Cuando la cosa va más allá, el asunto ha de tomarse de otra manera. Y el asunto ciertamente va más allá, desde luego cuando todos los ciudadanitos nos vemos enfrentados con unas elecciones y hay que decidir a quién conceder el voto. Por supuesto, la información de que dispone el elector, por más vueltas que se le dé al asunto, es siempre limitadísima y sesgada. Tampoco anda uno como para muchas averiguaciones, cuando aprieta la vida de trabajo y las obligaciones (que constituyen la vida real de verdad). No deja de ser un juego, una apuesta y una ceremonia artificiosa eso de meter el sobre en la urna.
Si la discusión se plantea en este orden, que es también el nivel en el que se mueven los medios de comunicación, tertulianos radiofónicos, muchos articulistas, etc., entonces sí ha de tomarse nota de algunas dificultades significativas.
En conversaciones de amigotes una anécdota dispara la discusión que, entre bromas, testarudeces, entusiasmos e indignaciones, acaba en un arreglo total del mundo. ¿Por qué los políticos no hacen lo que es tan fácil de hacer para que reine la paz y la concordia? Siempre queda la razón de que los políticos son mala gente o, para los más modestos y reflexivos, la de que uno no cuenta con suficientes conocimientos, o la famosa y sobrecogedora alusión a los poderes ocultos que gobiernan el mundo… Al final, el clima se hace melancólico y terminamos por pintar todo lo relativo a la política y al poder con tintes tristones y ligeramente desesperanzados, grises, cuando, al fin y al cabo, la vida de verdad sigue en otro lugar, en el trabajo, en la calle, en la familia.
Uno de los factores que se alían con esa melancolía es una no del todo reconocida convicción, una convicción que más bien pasa inadvertida, y es la de que el «problema» tiene solución. En el fondo, las cábalas sobre política lo que buscan es una salida, apuntan hacia una salida que sea estable y definitiva. Lo que realmente nos gustaría cuando discutimos de política es dar con un sistema de gobierno que garantice por fin la paz y la justicia. La piedra filosofal o la barita mágica. Cuando lo que sucede es que todo lo humano, y lo político en grado sumo lo es, es eternamente contingente. No hay soluciones para siempre, no hay estructuras ni creaciones humanas que garanticen la felicidad mínima de los seres humanos en sociedad. Casi todo es relativo, porque es temporal.

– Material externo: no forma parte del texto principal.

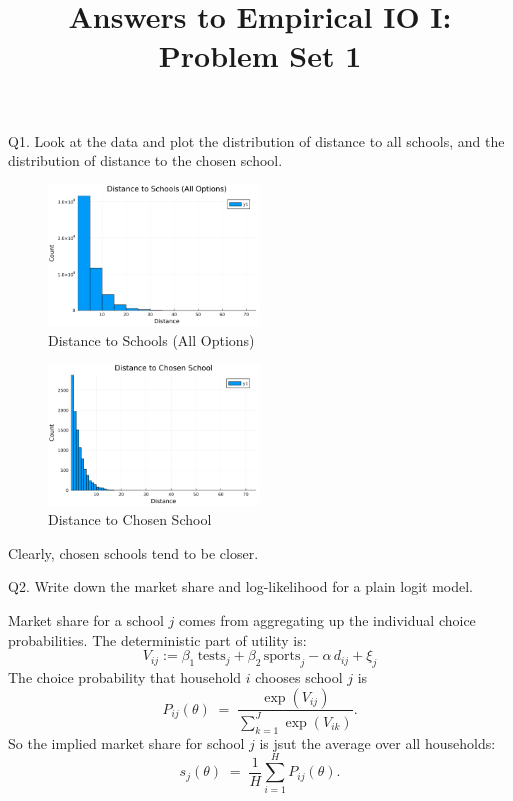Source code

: \documentclass{article}
\begin{document}
\title{Answers to Empirical IO I: Problem Set 1}
\author{}
\date{}
\maketitle

\begin{tcolorbox}
Q1. Look at the data and plot the distribution of distance to all schools, and the distribution of distance to the chosen school.
\end{tcolorbox}

\begin{figure}[H]
    \centering
    \includegraphics[width=0.5\textwidth]{outputs/Q1_dist_all.png}
    \caption{Distance to Schools (All Options)}
\end{figure}

\begin{figure}[H]
    \centering
    \includegraphics[width=0.5\textwidth]{outputs/Q1_dist_chosen.png}
    \caption{Distance to Chosen School}
\end{figure}

\vspace{5mm}

Clearly, chosen schools tend to be closer.
\begin{tcolorbox}
Q2. Write down the market share and log-likelihood for a plain logit model.
\end{tcolorbox}

Market share for a school $j$ comes from aggregating up the individual choice probabilities. The deterministic part of utility is:
\[
V_{ij} := \beta_1 \,\text{tests}_j + \beta_2 \,\text{sports}_j - \alpha \, d_{ij} + \xi_j
\]
The choice probability that household $i$ chooses school $j$ is
\[
P_{ij}(\theta) \;=\; \frac{\exp(V_{ij})}{\sum_{k=1}^J \exp(V_{ik})}.
\]
So the implied market share for school $j$ is jsut the average over all households:
\[
s_j(\theta) \;=\; \frac{1}{H} \sum_{i=1}^H P_{ij}(\theta).
\]
\end{document}

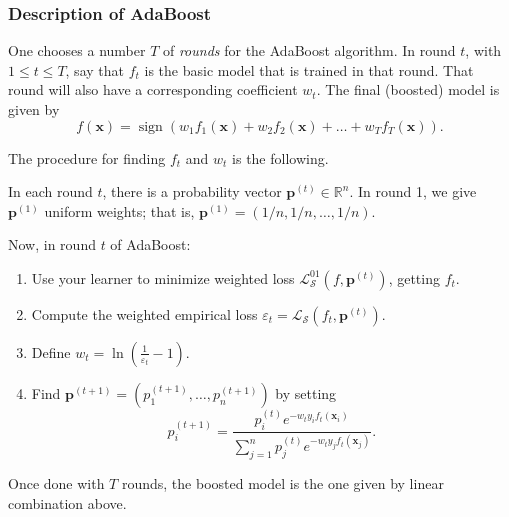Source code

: \documentclass[smaller]{beamer}
\theoremstyle{example}
\newcommand{\x}{\textbf{x}}
\begin{document}
\begin{frame}
    \frametitle{Description of AdaBoost}
    One chooses a number $T$ of \textit{rounds} for the AdaBoost algorithm. In round $t$, with $1\le t\le T$, say that $f_t$ is the basic model that is trained in that round. That round will also have a corresponding coefficient $w_t$. The final (boosted) model is given by 
            \[f(\x) = \operatorname{sign}(w_1f_1(\x) + w_2f_2(\x) + \ldots + w_Tf_T(\x)).\]
    
    \pause
    The procedure for finding $f_t$ and $w_t$ is the following. 

    In each round $t$, there is a probability vector $\textbf{p}^{(t)}\in\mathbb R^n$. In round 1, we give $\textbf{p}^{(1)}$ uniform weights; that is, $\textbf{p}^{(1)} = (1/n, 1/n, \ldots, 1/n)$. 

    \pause
    Now, in round $t$ of AdaBoost:
    \begin{enumerate}
        \item Use your learner to minimize weighted loss $\mathcal L_{\mathcal S}^{01}(f,\textbf{p}^{(t)})$, getting $f_t$.
        \pause
        \item Compute the weighted empirical loss $\varepsilon_t = \mathcal L_{\mathcal S}(f_t, \textbf{p}^{(t)})$. 
        \pause
        \item Define $w_t = \ln\left(\frac{1}{\varepsilon_t} - 1\right)$.
        \pause
        \item Find $\textbf{p}^{(t+1)} = (p_1^{(t+1)}, \ldots, p_n^{(t+1)})$ by setting 
            \[p_i^{(t+1)} = \frac{p_i^{(t)}e^{-w_ty_if_t(\x_i)}}{\sum_{j=1}^n p_j^{(t)}e^{-w_ty_jf_t(\x_j)}}.\]
    \end{enumerate}

    \pause
    Once done with $T$ rounds, the boosted model is the one given by linear combination above.

\end{frame}
\end{document}
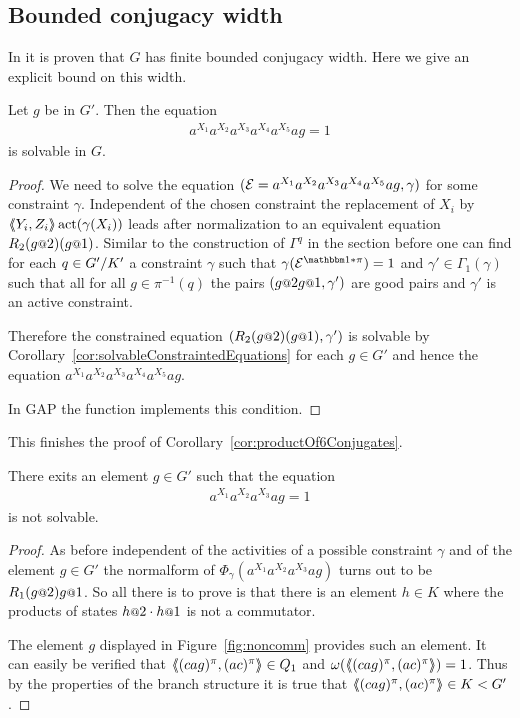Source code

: \documentclass[a4paper,11pt]{amsart}
\begin{document}
\subsection{Bounded conjugacy width}
In \cite{Fink:Conjugacy_growth} it is proven that $G$ has finite bounded conjugacy width. Here we give an explicit bound 
on this width.
\begin{pro}
 Let $g$ be in $G'$. Then the equation 
 \begin{align*}
  a^{X_1}a^{X_2}a^{X_3}a^{X_4}a^{X_5}ag=1
 \end{align*}
is solvable in $G$. 
\end{pro}
\begin{proof}
We need to solve the equation $(\mathcal{E}=a^{X_1}a^{X_2}a^{X_3}a^{X_4}a^{X_5}ag,\gamma)$ for
some constraint $\gamma$. Independent of the chosen constraint the replacement of
$X_i$ by $\langle\negthickspace\langle Y_i,Z_i\rangle\negthickspace\rangle\operatorname{act}(\gamma(X_i))$ leads after normalization to an equivalent equation 
$R_2(g\at{2})(g\at{1})$. Similar to the construction of $\Gamma^q$ in the section
before one can find for each $q\in{G'/K'}$ a constraint $\gamma$ such that
$\gamma(\eq{E}^{\id*\pi})=1$ and $\gamma'\in\Gamma_1(\gamma)$ such that all for all 
$g\in\pi^{-1}(q)$ the pairs $(g\at{2}g\at{1},\gamma')$ are good pairs and $\gamma'$ is 
an active constraint.

Therefore the constrained equation $(R_2(g\at{2})(g\at{1}),\gamma')$ is solvable
by Corollary~\ref{cor:solvableConstraintedEquations}
for each $g\in G'$ and hence the equation $a^{X_1}a^{X_2}a^{X_3}a^{X_4}a^{X_5}ag$.

In GAP the function  implements 
this condition.
\end{proof}	
This finishes the proof of Corollary~\ref{cor:productOf6Conjugates}.
\begin{lem}
 There exits an element $g\in G'$ such that the equation 
 \begin{align*}
  a^{X_1}a^{X_2}a^{X_3}ag=1
 \end{align*}
 is not solvable.
\end{lem}
\begin{proof}
As before independent of the activities of a possible constraint $\gamma$ and of the element $g\in G'$
the normalform of $\Phi_\gamma(a^{X_1}a^{X_2}a^{X_3}ag)$ turns out to
be $R_1(g\at{2}) g\at{1}$. So all there is to prove is that there is an element $h\in K$
where the products of states $h\at{2}\cdot h\at{1}$ is not a commutator.

The element $g$ displayed in Figure~\ref{fig:noncomm} provides such an element. It can easily be verified 
that $\langle\negthickspace\langle(cag)^\pi,(ac)^\pi\rangle\negthickspace\rangle\in Q_1$ and $\omega(\langle\negthickspace\langle(cag)^\pi,(ac)^\pi\rangle\negthickspace\rangle)=1$. Thus by
the properties of the branch structure it is true that $\langle\negthickspace\langle(cag)^\pi,(ac)^\pi\rangle\negthickspace\rangle\in K<G'$. 
\end{proof}
\end{document}
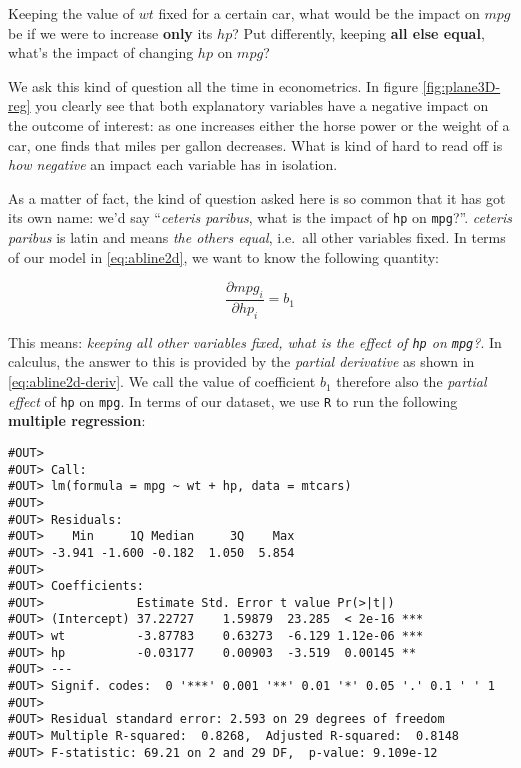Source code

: \documentclass[]{book}
\newenvironment{tip}{\begin{tcolorbox}[colback=green!5!white,colframe=green]}{\end{tcolorbox}}
\begin{document}
\begin{tip}
Keeping the value of \(wt\) fixed for a certain car, what would be the
impact on \(mpg\) be if we were to increase \textbf{only} its \(hp\)?
Put differently, keeping \textbf{all else equal}, what's the impact of
changing \(hp\) on \(mpg\)?
\end{tip}

 We ask this kind of question all the time in econometrics. In figure
\ref{fig:plane3D-reg} you clearly see that both explanatory variables
have a negative impact on the outcome of interest: as one increases
either the horse power or the weight of a car, one finds that miles per
gallon decreases. What is kind of hard to read off is \emph{how
negative} an impact each variable has in isolation.

As a matter of fact, the kind of question asked here is so common that
it has got its own name: we'd say ``\emph{ceteris paribus}, what is the
impact of \texttt{hp} on \texttt{mpg}?''. \emph{ceteris paribus} is
latin and means \emph{the others equal}, i.e.~all other variables fixed.
In terms of our model in \eqref{eq:abline2d}, we want to know the
following quantity:

\begin{equation}
\frac{\partial mpg_i}{\partial hp_i} = b_1 \label{eq:abline2d-deriv}
\end{equation}

This means: \emph{keeping all other variables fixed, what is the effect
of \texttt{hp} on \texttt{mpg}?}. In calculus, the answer to this is
provided by the \emph{partial derivative} as shown in
\eqref{eq:abline2d-deriv}. We call the value of coefficient \(b_1\)
therefore also the \emph{partial effect} of \texttt{hp} on \texttt{mpg}.
In terms of our dataset, we use \texttt{R} to run the following
\textbf{multiple regression}:

\begin{verbatim}
#OUT> 
#OUT> Call:
#OUT> lm(formula = mpg ~ wt + hp, data = mtcars)
#OUT> 
#OUT> Residuals:
#OUT>    Min     1Q Median     3Q    Max 
#OUT> -3.941 -1.600 -0.182  1.050  5.854 
#OUT> 
#OUT> Coefficients:
#OUT>             Estimate Std. Error t value Pr(>|t|)    
#OUT> (Intercept) 37.22727    1.59879  23.285  < 2e-16 ***
#OUT> wt          -3.87783    0.63273  -6.129 1.12e-06 ***
#OUT> hp          -0.03177    0.00903  -3.519  0.00145 ** 
#OUT> ---
#OUT> Signif. codes:  0 '***' 0.001 '**' 0.01 '*' 0.05 '.' 0.1 ' ' 1
#OUT> 
#OUT> Residual standard error: 2.593 on 29 degrees of freedom
#OUT> Multiple R-squared:  0.8268,  Adjusted R-squared:  0.8148 
#OUT> F-statistic: 69.21 on 2 and 29 DF,  p-value: 9.109e-12
\end{verbatim}
\end{document}
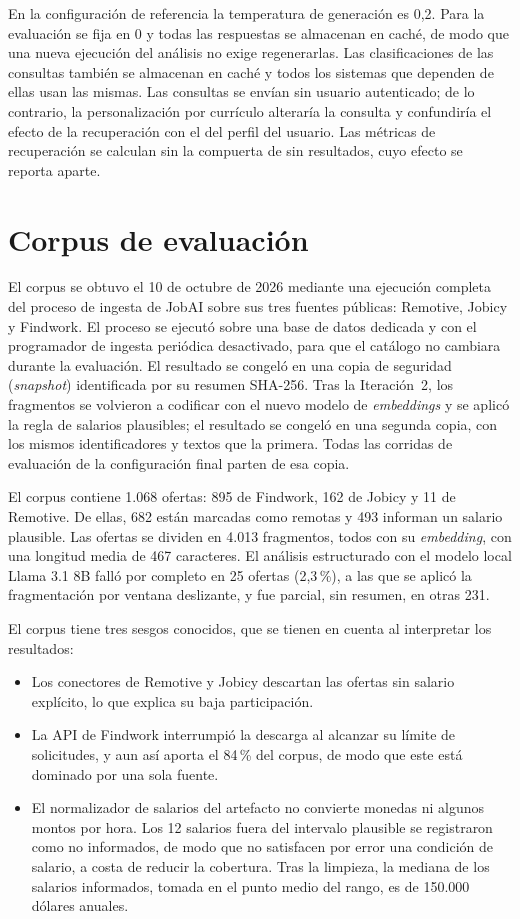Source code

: En la configuración de referencia la temperatura de generación es 0,2. Para la evaluación se fija en 0 y todas las respuestas se almacenan en caché, de modo que una nueva ejecución del análisis no exige regenerarlas. Las clasificaciones de las consultas también se almacenan en caché y todos los sistemas que dependen de ellas usan las mismas. Las consultas se envían sin usuario autenticado; de lo contrario, la personalización por currículo alteraría la consulta y confundiría el efecto de la recuperación con el del perfil del usuario. Las métricas de recuperación se calculan sin la compuerta de sin resultados, cuyo efecto se reporta aparte.

\section{Corpus de evaluación}
\label{sec:met-corpus}

El corpus se obtuvo el 10 de octubre de 2026 mediante una ejecución completa del proceso de ingesta de JobAI sobre sus tres fuentes públicas: Remotive, Jobicy y Findwork. El proceso se ejecutó sobre una base de datos dedicada y con el programador de ingesta periódica desactivado, para que el catálogo no cambiara durante la evaluación. El resultado se congeló en una copia de seguridad (\textit{snapshot}) identificada por su resumen SHA-256. Tras la Iteración~2, los fragmentos se volvieron a codificar con el nuevo modelo de \textit{embeddings} y se aplicó la regla de salarios plausibles; el resultado se congeló en una segunda copia, con los mismos identificadores y textos que la primera. Todas las corridas de evaluación de la configuración final parten de esa copia.

El corpus contiene 1.068 ofertas: 895 de Findwork, 162 de Jobicy y 11 de Remotive. De ellas, 682 están marcadas como remotas y 493 informan un salario plausible. Las ofertas se dividen en 4.013 fragmentos, todos con su \textit{embedding}, con una longitud media de 467 caracteres. El análisis estructurado con el modelo local Llama 3.1 8B falló por completo en 25 ofertas (2,3\,\%), a las que se aplicó la fragmentación por ventana deslizante, y fue parcial, sin resumen, en otras 231.

El corpus tiene tres sesgos conocidos, que se tienen en cuenta al interpretar los resultados:
\begin{itemize}
    \item Los conectores de Remotive y Jobicy descartan las ofertas sin salario explícito, lo que explica su baja participación.
    \item La API de Findwork interrumpió la descarga al alcanzar su límite de solicitudes, y aun así aporta el 84\,\% del corpus, de modo que este está dominado por una sola fuente.
    \item El normalizador de salarios del artefacto no convierte monedas ni algunos montos por hora. Los 12 salarios fuera del intervalo plausible se registraron como no informados, de modo que no satisfacen por error una condición de salario, a costa de reducir la cobertura. Tras la limpieza, la mediana de los salarios informados, tomada en el punto medio del rango, es de 150.000 dólares anuales.
\end{itemize}

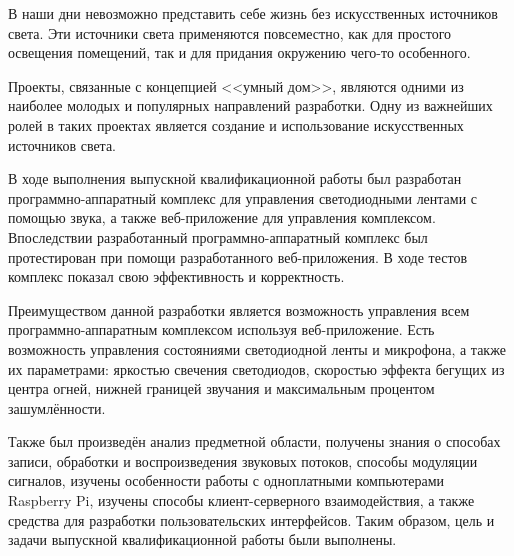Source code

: \conclusion

В наши дни невозможно представить себе жизнь без искусственных источников света. Эти источники света применяются повсеместно, как для простого освещения помещений, так и для придания окружению чего-то особенного.

Проекты, связанные с концепцией <<умный дом>>, являются одними из наиболее молодых и популярных направлений разработки. Одну из важнейших ролей в таких проектах является создание и использование искусственных источников света.

В ходе выполнения выпускной квалификационной работы был разработан программно-аппаратный комплекс для управления светодиодными лентами с помощью звука, а также веб-приложение для управления комплексом. Впоследствии разработанный программно-аппаратный комплекс был протестирован при помощи разработанного веб-приложения. В ходе тестов комплекс показал свою эффективность и корректность.

Преимуществом данной разработки является возможность управления всем программно-аппаратным комплексом используя веб-приложение. Есть возможность управления состояниями светодиодной ленты и микрофона, а также их параметрами: яркостью свечения светодиодов, скоростью эффекта бегущих из центра огней, нижней границей звучания и максимальным процентом зашумлённости.

Также был произведён анализ предметной области, получены знания о способах записи, обработки и воспроизведения звуковых потоков, способы модуляции сигналов, изучены особенности работы с одноплатными компьютерами Raspberry Pi, изучены способы клиент-серверного взаимодействия, а также средства для разработки пользовательских интерфейсов. Таким образом, цель и задачи выпускной квалификационной работы были выполнены.


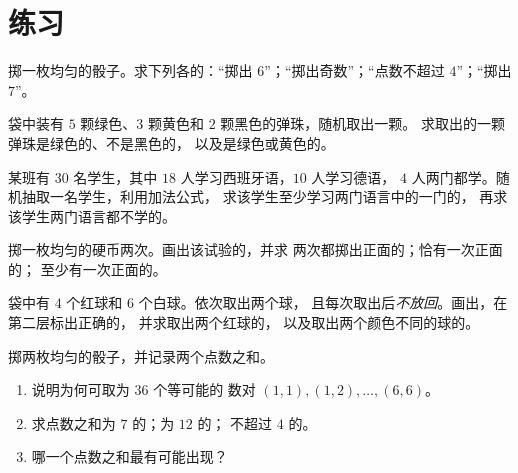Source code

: \section{练习}

\begin{exercise}[$\star$]\label{exo:g10:proba:1}
掷一枚均匀的骰子。求下列各的：“掷出
$6$”；“掷出奇数”；“点数不超过 $4$”；“掷出
$7$”。
\end{exercise}

\begin{exercise}[$\star$]\label{exo:g10:proba:2}
袋中装有 $5$ 颗绿色、$3$ 颗黄色和 $2$ 颗黑色的弹珠，随机取出一颗。
求取出的一颗弹珠是绿色的、不是黑色的，
以及是绿色或黄色的。
\end{exercise}

\begin{exercise}[$\star$]\label{exo:g10:proba:3}
某班有 $30$ 名学生，其中 $18$ 人学习西班牙语，$10$ 人学习德语，
$4$ 人两门都学。随机抽取一名学生，利用加法公式，
求该学生至少学习两门语言中的一门的，
再求该学生两门语言都不学的。
\end{exercise}

\begin{exercise}[$\star$]\label{exo:g10:proba:4}
掷一枚均匀的硬币两次。画出该试验的，并求
两次都掷出正面的；恰有一次正面的；
至少有一次正面的。
\end{exercise}

\begin{exercise}[$\star\star$]\label{exo:g10:proba:5}
袋中有 $4$ 个红球和 $6$ 个白球。依次取出两个球，
且每次取出后\emph{不放回}。画出，在第二层标出正确的，
并求取出两个红球的，
以及取出两个颜色不同的球的。
\end{exercise}

\begin{exercise}[$\star\star$]\label{exo:g10:proba:6}
掷两枚均匀的骰子，并记录两个点数之和。
\begin{enumerate}
  \item 说明为何可取为 $36$ 个等可能的
        数对 $(1,1), (1,2), \dots, (6,6)$。
  \item 求点数之和为 $7$ 的；为 $12$ 的；
        不超过 $4$ 的。
  \item 哪一个点数之和最有可能出现？
\end{enumerate}
\end{exercise}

Es lo que sucede con «democracia», canonizada y ensalzada hasta la náusea, cuando lo que de verdad sucede es que, entendida como régimen de partidos políticos, es una forma de organización con sus ventajas y sus inconvenientes. Eso mismo sucede también con las formas autoritarias de gobierno, defendidas por desesperados y desengañados de la democracia empalagosa, y que tienen también en un jefe único la fórmula mágica para que todas las cosas funcionen. Es lógica la hartura a la que se ha llegado respecto de lo político, con su exceso de retórica y de entusiasmo acrítico. Pero la salida no está en poner la esperanza en un nuevo futuro paraíso.